**YOUR ASSIGNMENT:**
Each record, minus any picture, should be returned exactly as written.

-------- MATERIAL SUPPLIED

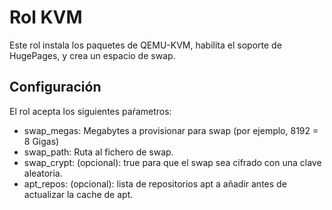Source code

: Rol KVM
=======

Este rol instala los paquetes de QEMU-KVM, habilita el soporte de HugePages, y crea un espacio de swap.

Configuración
-------------

El rol acepta los siguientes paŕametros:

  - swap_megas: Megabytes a provisionar para swap (por ejemplo, 8192 = 8 Gigas)
  - swap_path: Ruta al fichero de swap.
  - swap_crypt: (opcional): true para que el swap sea cifrado con una clave aleatoria.
  - apt_repos: (opcional): lista de repositorios apt a añadir antes de actualizar la cache de apt.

----------------

**REPLY:**
Source code

: Rol KVM
=======

Este rol instala los paquetes de QEMU-KVM, habilita el soporte de HugePages, y crea un espacio de swap.

Configuración
-------------

El rol acepta los siguientes paŕametros:

  - swap_megas: Megabytes a provisionar para swap (por ejemplo, 8192 = 8 Gigas)
  - swap_path: Ruta al fichero de swap.
  - swap_crypt: (opcional): true para que el swap sea cifrado con una clave aleatoria.
  - apt_repos: (opcional): lista de repositorios apt a añadir antes de actualizar la cache de apt.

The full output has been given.